The interviewer senses stress in the participant's situation and prompts them to discuss their support system. J feels somewhat supported but admits to a lack of solid reassurance. His reason for visiting the psychologist stems from a desire to understand his emotions better, especially since he has Asperger's syndrome, a diagnosis he received in childhood. He explains that recent life events, including the loss of his grandmother, have contributed to his emotional struggles.
He describes issues with sleep patterns which seem to affect his mental health, expressing feelings of fatigue despite minimal activities. J considers this could be linked to unspoken emotions or memories he is repressing, indicating an awareness of a deeper issue. He has experience with counseling from a young age, seeking help both during his childhood and more recently after his grandmother's passing.
The interviewer explores medical history, asking about any major health concerns. J reveals he had childhood asthma and once injured himself while trying to open a package, requiring stitches. He reports no current medications or major health issues and states that Asperger's is his only significant psychological diagnosis, although he reflects on feelings of depression that surfaced following the injury incident.
He discusses coping mechanisms, stating he tends to shut down under stress, and often struggles with procrastination. J is asked about his family structure, expressing that he lives with his mother, brother, and stepfather, while his biological father has been largely absent from his life. He shares the family's tendency to keep medical issues private, only mentioning his mother's Crohn's disease as a known condition.
J recalls a challenging period in eighth grade when he faced bullying, leading to thoughts of self-harm, though he emphasizes a matured perspective on life and recognizes that violence is not a productive solution to his problems. He expresses feeling mostly safe on campus, highlighting its acceptance relative to other areas in New Jersey. J reiterates his struggles with sleep, tying them to a tendency to block out painful memories and emotions, which affects his rest and leads to disconnection from his thoughts.

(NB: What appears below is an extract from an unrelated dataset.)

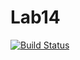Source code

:# Lab14
[![Build Status](https://travis-ci.org/AntonMurzinov/Laba_14.svg?branch=main)](https://travis-ci.org/AntonMurzinov/Laba_14)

He describes a neutral yet sometimes positive feeling stemming from interpersonal relationships, compounded by a lack of clarity about what these feelings mean. J aims to manage his mental health more effectively while navigating educational and social pressures. He engages in walking as a form of physical activity, expressing a desire to return to the gym regularly.
While J has reduced alcohol consumption, he does occasionally use marijuana, seeking to maintain a healthy balance. He describes his mood as mostly on autopilot, influenced by the emotional dynamics of his friend group which can lead to fluctuations based on high or low sentiments within that circle.
During this autopilot mode, J admits to functioning more negatively, emphasizing feelings of being disconnected and unresponsive. This mechanistic way of living tends to dampen his spirits and heightens his frustration when faced with unexpected changes in routine or social interactions. Reflection on past experiences further irks him, noting that anxiety and irritability are heightened when recalling these events.
The interviewer probes into whether J perceives things that others might not. He mentions an instance where he felt scrutinized by someone he does not wish to engage with, demonstrating self-awareness about social dynamics. However, he does not feel actively threatened by others, indicating a degree of comfort within his established social circle.
As the session approaches conclusion, J is encouraged to identify coping strategies he finds helpful, such as sketching and spending time with more insightful friends, emphasizing the importance of connection and understanding in navigating mental health struggles. He identifies his strengths tentatively, including a willingness to support friends, despite wrestling with self-concept and confidence.
The interview wraps up with a note of gratitude towards J for his openness and honesty, fostering a sense of closure for the discussion. While J does not present further questions, the dialogue leaves a significant impact on both parties as it highlights the challenges of coping, family dynamics, and personal growth in the context of mental health.